* [The task]: The range to repeat runs from the line with "- [ ] resize" to the last line below, both ends included; give it exactly and without pictures.
————
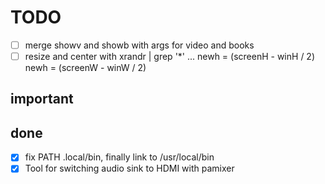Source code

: # TODO
- [ ] merge showv and showb with args for video and books
- [ ] resize and center with xrandr | grep '*' ...
  newh = (screenH - winH / 2)
  newh = (screenW - winW / 2)

## important

## done
- [x] fix PATH .local/bin, finally link to /usr/local/bin
- [x] Tool for switching audio sink to HDMI with pamixer
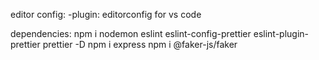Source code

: editor config:
-plugin: editorconfig for vs code 

dependencies:
npm i nodemon eslint eslint-config-prettier eslint-plugin-prettier prettier -D
npm i express
npm i @faker-js/faker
————
* [Result]:
- [ ] resize and center with xrandr | grep '*' ...
  newh = (screenH - winH / 2)
  newh = (screenW - winW / 2)

## important

## done
- [x] fix PATH .local/bin, finally link to /usr/local/bin
- [x] Tool for switching audio sink to HDMI with pamixer
Source code

: editor config:
-plugin: editorconfig for vs code 

dependencies:
npm i nodemon eslint eslint-config-prettier eslint-plugin-prettier prettier -D
npm i express
npm i @faker-js/faker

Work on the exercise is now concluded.